Het commentaar is vaak ‘geen academische schrijfstijl’. En in elke andere tekst zijn ‘ik’ en ‘wij’ geen taalfouten. Maar in een scriptie wel. Academische teksten schrijf je niet vanuit ‘ik’. Het voorwoord mag je vanuit jezelf schrijven, net als de reflectie. Dat is omdat het daar ook over jou gaat. Over wie jij wilt bedanken, en wat jij geleerd hebt. Onderzoek moet er op z’n minst objectief uitzien. Daarom moet je ‘ik’ zien te vermijden. Een betere formulering is vaak: ‘In dit onderzoek is uitgegaan van…’ Je gebruikt dan de voltooid tegenwoordige tijd. ‘Je’ en ‘wij’ kunnen meestal evenmin rekenen op applaus.

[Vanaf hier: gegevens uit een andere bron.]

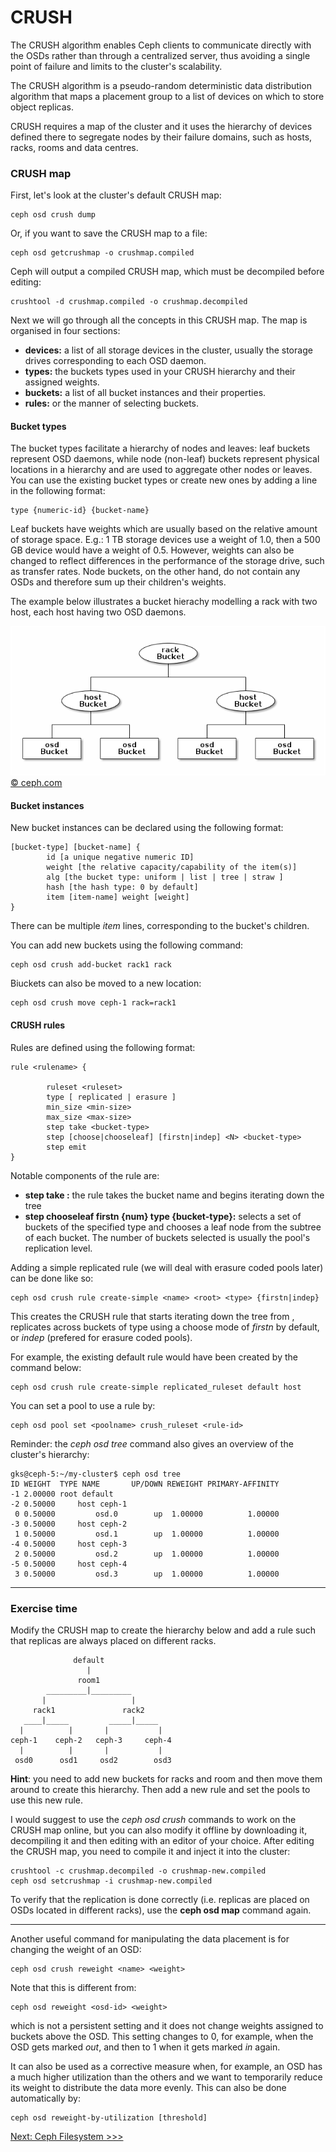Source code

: CRUSH
=====

The CRUSH algorithm enables Ceph clients to communicate directly with the OSDs
rather than through a centralized server, thus avoiding a single point of
failure and limits to the cluster's scalability.

The CRUSH algorithm is a pseudo-random deterministic data distribution
algorithm that maps a placement group to a list of devices on which to store
object replicas.

CRUSH requires a map of the cluster and it uses the hierarchy of devices
defined there to segregate nodes by their failure domains, such as hosts,
racks, rooms and data centres.

### CRUSH map

First, let's look at the cluster's default CRUSH map:

    ceph osd crush dump

Or, if you want to save the CRUSH map to a file:

    ceph osd getcrushmap -o crushmap.compiled

Ceph will output a compiled CRUSH map, which must be decompiled before editing:

    crushtool -d crushmap.compiled -o crushmap.decompiled

Next we will go through all the concepts in this CRUSH map. The map is
organised in four sections:

* **devices:** a list of all storage devices in the cluster, usually the storage drives corresponding to each OSD daemon.
* **types:** the buckets types used in your CRUSH hierarchy and their assigned weights.
* **buckets:** a list of all bucket instances and their properties.
* **rules:** or the manner of selecting buckets.

#### Bucket types

The bucket types facilitate a hierarchy of nodes and leaves: leaf buckets
represent OSD daemons, while node (non-leaf) buckets represent physical locations in
a hierarchy and are used to aggregate other nodes or leaves. You can use the
existing bucket types or create new ones by adding a line
in the following format:

    type {numeric-id} {bucket-name}

Leaf buckets have weights which are usually based on the relative amount of storage
space. E.g.: 1 TB storage devices use a weight of 1.0, then a 500 GB device would 
have a weight of 0.5. However, weights can also be changed to reflect differences 
in the performance of the storage drive, such as transfer rates.
Node buckets, on the other hand, do not contain any OSDs and therefore 
sum up their children's weights.

The example below illustrates a bucket hierachy modelling a rack with two
host, each host having two OSD daemons.

![Example bucket hierarchy](bucket-tree.png)
[&copy; ceph.com](http://ceph.com/docs/master/rados/operations/crush-map/)

#### Bucket instances

New bucket instances can be declared using the following format:

    [bucket-type] [bucket-name] {
            id [a unique negative numeric ID]
            weight [the relative capacity/capability of the item(s)]
            alg [the bucket type: uniform | list | tree | straw ]
            hash [the hash type: 0 by default]
            item [item-name] weight [weight]
    }

There can be multiple *item* lines, corresponding to the bucket's children.

You can add new buckets using the following command:

    ceph osd crush add-bucket rack1 rack

Biuckets can also be moved to a new location:

    ceph osd crush move ceph-1 rack=rack1

#### CRUSH rules

Rules are defined using the following format:

    rule <rulename> {
    
            ruleset <ruleset>
            type [ replicated | erasure ]
            min_size <min-size>
            max_size <max-size>
            step take <bucket-type>
            step [choose|chooseleaf] [firstn|indep] <N> <bucket-type>
            step emit
    }

Notable components of the rule are:

* **step take <bucket-name>:** the rule takes the bucket name and begins iterating down the tree
* **step chooseleaf firstn {num} type {bucket-type}:** selects a set of
  buckets of the specified type and chooses a leaf node from the subtree of
  each bucket. The number of buckets selected is usually the pool's
  replication level.

Adding a simple replicated rule (we will deal with erasure coded pools later)
can be done like so:

    ceph osd crush rule create-simple <name> <root> <type> {firstn|indep}

This creates the CRUSH rule <name> that starts iterating down the tree from
<root>, replicates across buckets of type <type> using a choose mode of
*firstn* by default, or *indep* (prefered for erasure coded pools).

For example, the existing default rule would have been created by the command below:

    ceph osd crush rule create-simple replicated_ruleset default host

You can set a pool to use a rule by:

    ceph osd pool set <poolname> crush_ruleset <rule-id>

Reminder: the *ceph osd tree* command also gives an overview of the cluster's
hierarchy:

    gks@ceph-5:~/my-cluster$ ceph osd tree
    ID WEIGHT  TYPE NAME       UP/DOWN REWEIGHT PRIMARY-AFFINITY
    -1 2.00000 root default
    -2 0.50000     host ceph-1
     0 0.50000         osd.0        up  1.00000          1.00000
    -3 0.50000     host ceph-2
     1 0.50000         osd.1        up  1.00000          1.00000
    -4 0.50000     host ceph-3
     2 0.50000         osd.2        up  1.00000          1.00000
    -5 0.50000     host ceph-4
     3 0.50000         osd.3        up  1.00000          1.00000           

------------------------------------------------------

### Exercise time

Modify the CRUSH map to create the hierarchy below and add a rule such that 
replicas are always placed on different racks.

                  default
                     |
                   room1
            _________|_________
           |                   |
         rack1               rack2
       ____|_____         _____|_____ 
      |          |       |           |
    ceph-1    ceph-2   ceph-3     ceph-4
      |          |       |           |
     osd0      osd1     osd2        osd3

**Hint**: you need to add new buckets for racks and room and then move them around
to create this hierarchy. Then add a new rule and set the pools to use this
new rule.

I would suggest to use the *ceph osd crush* commands to work on the CRUSH map
online, but you can also modify it offline by downloading it, decompiling it and
then editing with an editor of your choice. After editing the CRUSH map, you need to compile 
it and inject it into the cluster:

    crushtool -c crushmap.decompiled -o crushmap-new.compiled
    ceph osd setcrushmap -i crushmap-new.compiled

To verify that the replication is done correctly (i.e. replicas are placed on
OSDs located in different racks), use the **ceph osd map** command again.

------------------------------------------------------

Another useful command for manipulating the data placement is for changing the
weight of an OSD:

    ceph osd crush reweight <name> <weight>

Note that this is different from:

    ceph osd reweight <osd-id> <weight>

which is not a persistent setting and it does not change weights assigned to
buckets above the OSD. This setting changes to 0, for example,
when the OSD gets marked *out*, and then to 1 when it gets marked *in* again.

It can also be used as a corrective measure when, for example, an OSD has a
much higher utilization than the others and we want to temporarily reduce its
weight to distribute the data more evenly. This can also be done automatically
by:

    ceph osd reweight-by-utilization [threshold]

[Next: Ceph Filesystem >>>](cephfs.md)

Bedenk dat een scriptie een proeve van kunnen is van het schrijven van een wetenschappelijke tekst. Het is nu eenmaal zo dat in wetenschappelijke tekst de mening of visie van de onderzoeker ‘niet bestaand’ hoort te zijn. De onderzoeker zou immers bij een betrouwbaar onderzoek inwisselbaar moeten zijn.

En verder...

Wees gerust. De d’s en de t’s zien we ook vaak genoeg, net als inconsistent taalgebruik. Als je er echt van overtuigd bent dat ‘privé gebruik’ twee woorden moeten zijn (de correcte schrijfwijze is: privé-gebruik), wees dan op z’n minst consistent. Dat geldt voor alles wat je opschrijft. Als je weet dat spelling niet helemaal aan jou besteed is, zorg dan voor een vangnet: lees tekst altijd minstens één keer door op spelfouten, regel een klasgenoot of familielid dat het Nederlands wèl goed in de vingers heeft of laat de tekst helemaal redigeren door ons.